### Records supplied

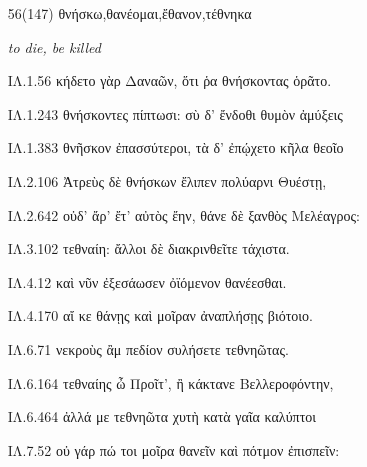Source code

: \begin{enumerate}
{\g ΙΛ.3.385 χειρὶ δὲ νεκταρέου ἑανοῦ ἐτίναξε λαβοῦσα, } 

{\g ΙΛ.4.122 ἕλκε δ' ὁμοῦ γλυφίδας τε λαβὼν καὶ νεῦρα βόεια: } 

{\g ΙΛ.4.230 γυῖα λάβῃ κάματος πολέας διὰ κοιρανέοντα: } 

{\g ΙΛ.4.463 τὸν δὲ πεσόντα ποδῶν ἔλαβε κρείων Ἐλεφήνωρ } 

{\g ΙΛ.5.83 ἔλλαβε πορφύρεος θάνατος καὶ μοῖρα κραταιή. } 

{\g ΙΛ.5.159 ἔνθ' υἷας Πριάμοιο δύω λάβε Δαρδανίδαο } 

{\g ΙΛ.5.273 εἰ τούτω κε λάβοιμεν, ἀροίμεθά κε κλέος ἐσθλόν. } 

{\g ΙΛ.5.302 σμερδαλέα ἰάχων: ὃ δὲ χερμάδιον λάβε χειρὶ } 

{\g ΙΛ.5.328 ὧν ἵππων ἐπιβὰς ἔλαβ' ἡνία σιγαλόεντα, } 

{\g ΙΛ.5.394 βεβλήκει: τότε καί μιν ἀνήκεστον λάβεν ἄλγος. } 

{\g ΙΛ.5.853 καὶ τό γε χειρὶ λαβοῦσα θεὰ γλαυκῶπις Ἀθήνη } 

{\g ΙΛ.6.45 Ἄδρηστος δ' ἄρ' ἔπειτα λαβὼν ἐλλίσσετο γούνων: } 


\clearpage
\item[\large 56(147)]{\large \g θνήσκω,θανέομαι,ἔθανον,τέθνηκα	}

\hspace{0.2cm} \textit{ to die, be killed }

{\g
ΙΛ.1.56 κήδετο γὰρ Δαναῶν, ὅτι ῥα θνήσκοντας ὁρᾶτο. 

ΙΛ.1.243 θνήσκοντες πίπτωσι: σὺ δ' ἔνδοθι θυμὸν ἀμύξεις 

ΙΛ.1.383 θνῆσκον ἐπασσύτεροι, τὰ δ' ἐπῴχετο κῆλα θεοῖο 

ΙΛ.2.106 Ἀτρεὺς δὲ θνήσκων ἔλιπεν πολύαρνι Θυέστῃ, 

ΙΛ.2.642 οὐδ' ἄρ' ἔτ' αὐτὸς ἔην, θάνε δὲ ξανθὸς Μελέαγρος: 

ΙΛ.3.102 τεθναίη: ἄλλοι δὲ διακρινθεῖτε τάχιστα. 

ΙΛ.4.12 καὶ νῦν ἐξεσάωσεν ὀϊόμενον θανέεσθαι. 

ΙΛ.4.170 αἴ κε θάνῃς καὶ μοῖραν ἀναπλήσῃς βιότοιο. 

ΙΛ.6.71 νεκροὺς ἂμ πεδίον συλήσετε τεθνηῶτας. 

ΙΛ.6.164 τεθναίης ὦ Προῖτ', ἢ κάκτανε Βελλεροφόντην, 

ΙΛ.6.464 ἀλλά με τεθνηῶτα χυτὴ κατὰ γαῖα καλύπτοι 

ΙΛ.7.52 οὐ γάρ πώ τοι μοῖρα θανεῖν καὶ πότμον ἐπισπεῖν: 

}
\end{enumerate}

######

Task instructions: Copy exactly, and copy nothing else: the lines from the start of the data above through the line that holds "σμερδαλέα ἰάχων: ὃ". The pictures stay out.

Written answer:
Source code

: \begin{enumerate}
{\g ΙΛ.3.385 χειρὶ δὲ νεκταρέου ἑανοῦ ἐτίναξε λαβοῦσα, } 

{\g ΙΛ.4.122 ἕλκε δ' ὁμοῦ γλυφίδας τε λαβὼν καὶ νεῦρα βόεια: } 

{\g ΙΛ.4.230 γυῖα λάβῃ κάματος πολέας διὰ κοιρανέοντα: } 

{\g ΙΛ.4.463 τὸν δὲ πεσόντα ποδῶν ἔλαβε κρείων Ἐλεφήνωρ } 

{\g ΙΛ.5.83 ἔλλαβε πορφύρεος θάνατος καὶ μοῖρα κραταιή. } 

{\g ΙΛ.5.159 ἔνθ' υἷας Πριάμοιο δύω λάβε Δαρδανίδαο } 

{\g ΙΛ.5.273 εἰ τούτω κε λάβοιμεν, ἀροίμεθά κε κλέος ἐσθλόν. } 

{\g ΙΛ.5.302 σμερδαλέα ἰάχων: ὃ δὲ χερμάδιον λάβε χειρὶ } 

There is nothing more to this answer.